→ **Goal of the exercise**: What the answer must contain is every line of the records, exactly, with no pictures.

→ **Data provided**:
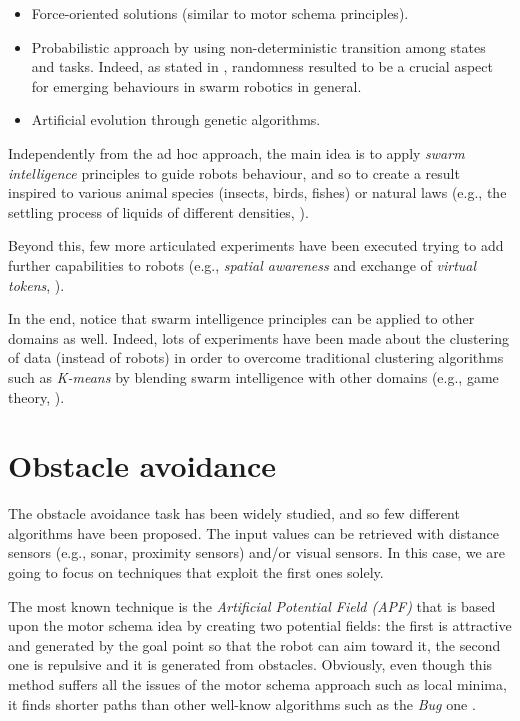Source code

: \begin{itemize}

  \item Force-oriented solutions (similar to motor schema principles).
  \item Probabilistic approach by using non-deterministic transition among states and tasks. Indeed, as stated in \cite{clustering-randomness} \cite{clustering-data}, randomness resulted to be a crucial aspect for emerging behaviours in swarm robotics in general. 
  \item Artificial evolution through genetic algorithms. 

\end{itemize}

Independently from the ad hoc approach, the main idea is to apply \textit{swarm intelligence} principles to guide robots behaviour, and so to create a result inspired to various animal species (insects, birds, fishes) or natural laws (e.g., the settling process of liquids of different densities, \cite{clustering-natural}). 

\noindent
Beyond this, few more articulated experiments have been executed trying to add further capabilities to robots (e.g., \textit{spatial awareness} and exchange of \textit{virtual tokens}, \cite{clustering-awareness}).

\noindent
In the end, notice that swarm intelligence principles can be applied to other domains as well. Indeed, lots of experiments have been made about the clustering of data (instead of robots) in order to overcome traditional clustering algorithms such as \textit{K-means} by blending swarm intelligence with other domains (e.g., game theory, \cite{clustering-data}). 

\section{Obstacle avoidance}

The obstacle avoidance task has been widely studied, and so few different algorithms have been proposed. 
The input values can be retrieved with distance sensors (e.g., sonar, proximity sensors) and/or visual sensors. In this case, we are going to focus on techniques that exploit the first ones solely.

\smallskip
The most known technique is the \textit{Artificial Potential Field (APF)} that is based upon the motor schema idea by creating two potential fields: the first is attractive and generated by the goal point so that the robot can aim toward it, the second one is repulsive and it is generated from obstacles. Obviously, even though this method suffers all the issues of the motor schema approach such as local minima, it finds shorter paths than other well-know algorithms such as the \textit{Bug} one \cite{obstacle-summary} \cite{obstacle-summary-2}.

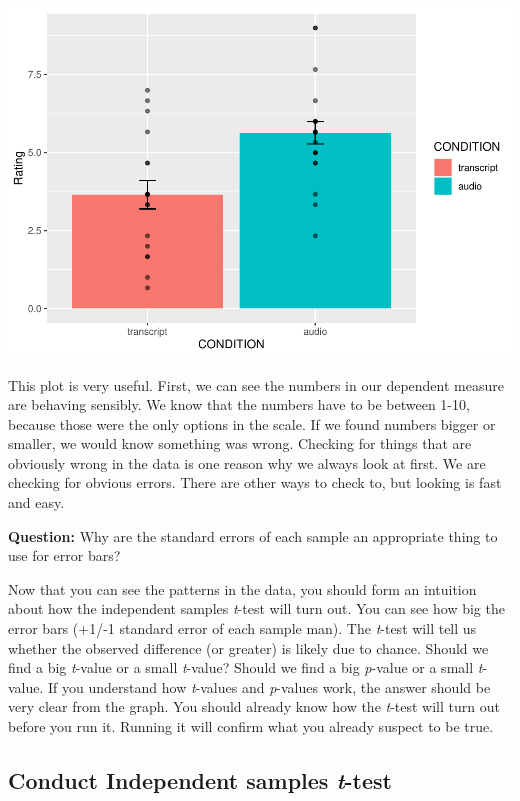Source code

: \documentclass[
]{book}
\begin{document}
\includegraphics{Statistics_Lab_files/figure-latex/unnamed-chunk-223-1.pdf}

This plot is very useful. First, we can see the numbers in our dependent measure are behaving sensibly. We know that the numbers have to be between 1-10, because those were the only options in the scale. If we found numbers bigger or smaller, we would know something was wrong. Checking for things that are obviously wrong in the data is one reason why we always look at first. We are checking for obvious errors. There are other ways to check to, but looking is fast and easy.

\textbf{Question:} Why are the standard errors of each sample an appropriate thing to use for error bars?

Now that you can see the patterns in the data, you should form an intuition about how the independent samples \emph{t}-test will turn out. You can see how big the error bars (+1/-1 standard error of each sample man). The \emph{t}-test will tell us whether the observed difference (or greater) is likely due to chance. Should we find a big \emph{t}-value or a small \emph{t}-value? Should we find a big \emph{p}-value or a small \emph{t}-value. If you understand how \emph{t}-values and \emph{p}-values work, the answer should be very clear from the graph. You should already know how the \emph{t}-test will turn out before you run it. Running it will confirm what you already suspect to be true.

\hypertarget{conduct-independent-samples-t-test}{%
\subsection{\texorpdfstring{Conduct Independent samples \emph{t}-test}{Conduct Independent samples t-test}}\label{conduct-independent-samples-t-test}}
\end{document}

→ **Result of this task**:
Source code

: \begin{itemize}

  \item Force-oriented solutions (similar to motor schema principles).
  \item Probabilistic approach by using non-deterministic transition among states and tasks. Indeed, as stated in \cite{clustering-randomness} \cite{clustering-data}, randomness resulted to be a crucial aspect for emerging behaviours in swarm robotics in general. 
  \item Artificial evolution through genetic algorithms. 

\end{itemize}

Independently from the ad hoc approach, the main idea is to apply \textit{swarm intelligence} principles to guide robots behaviour, and so to create a result inspired to various animal species (insects, birds, fishes) or natural laws (e.g., the settling process of liquids of different densities, \cite{clustering-natural}). 

\noindent
Beyond this, few more articulated experiments have been executed trying to add further capabilities to robots (e.g., \textit{spatial awareness} and exchange of \textit{virtual tokens}, \cite{clustering-awareness}).

\noindent
In the end, notice that swarm intelligence principles can be applied to other domains as well. Indeed, lots of experiments have been made about the clustering of data (instead of robots) in order to overcome traditional clustering algorithms such as \textit{K-means} by blending swarm intelligence with other domains (e.g., game theory, \cite{clustering-data}). 

\section{Obstacle avoidance}

The obstacle avoidance task has been widely studied, and so few different algorithms have been proposed. 
The input values can be retrieved with distance sensors (e.g., sonar, proximity sensors) and/or visual sensors. In this case, we are going to focus on techniques that exploit the first ones solely.

\smallskip
The most known technique is the \textit{Artificial Potential Field (APF)} that is based upon the motor schema idea by creating two potential fields: the first is attractive and generated by the goal point so that the robot can aim toward it, the second one is repulsive and it is generated from obstacles. Obviously, even though this method suffers all the issues of the motor schema approach such as local minima, it finds shorter paths than other well-know algorithms such as the \textit{Bug} one \cite{obstacle-summary} \cite{obstacle-summary-2}.

Source code

: \documentclass[
]{book}
\begin{document}
\includegraphics{Statistics_Lab_files/figure-latex/unnamed-chunk-223-1.pdf}

This plot is very useful. First, we can see the numbers in our dependent measure are behaving sensibly. We know that the numbers have to be between 1-10, because those were the only options in the scale. If we found numbers bigger or smaller, we would know something was wrong. Checking for things that are obviously wrong in the data is one reason why we always look at first. We are checking for obvious errors. There are other ways to check to, but looking is fast and easy.

\textbf{Question:} Why are the standard errors of each sample an appropriate thing to use for error bars?

Now that you can see the patterns in the data, you should form an intuition about how the independent samples \emph{t}-test will turn out. You can see how big the error bars (+1/-1 standard error of each sample man). The \emph{t}-test will tell us whether the observed difference (or greater) is likely due to chance. Should we find a big \emph{t}-value or a small \emph{t}-value? Should we find a big \emph{p}-value or a small \emph{t}-value. If you understand how \emph{t}-values and \emph{p}-values work, the answer should be very clear from the graph. You should already know how the \emph{t}-test will turn out before you run it. Running it will confirm what you already suspect to be true.

\hypertarget{conduct-independent-samples-t-test}{%
\subsection{\texorpdfstring{Conduct Independent samples \emph{t}-test}{Conduct Independent samples t-test}}\label{conduct-independent-samples-t-test}}
\end{document}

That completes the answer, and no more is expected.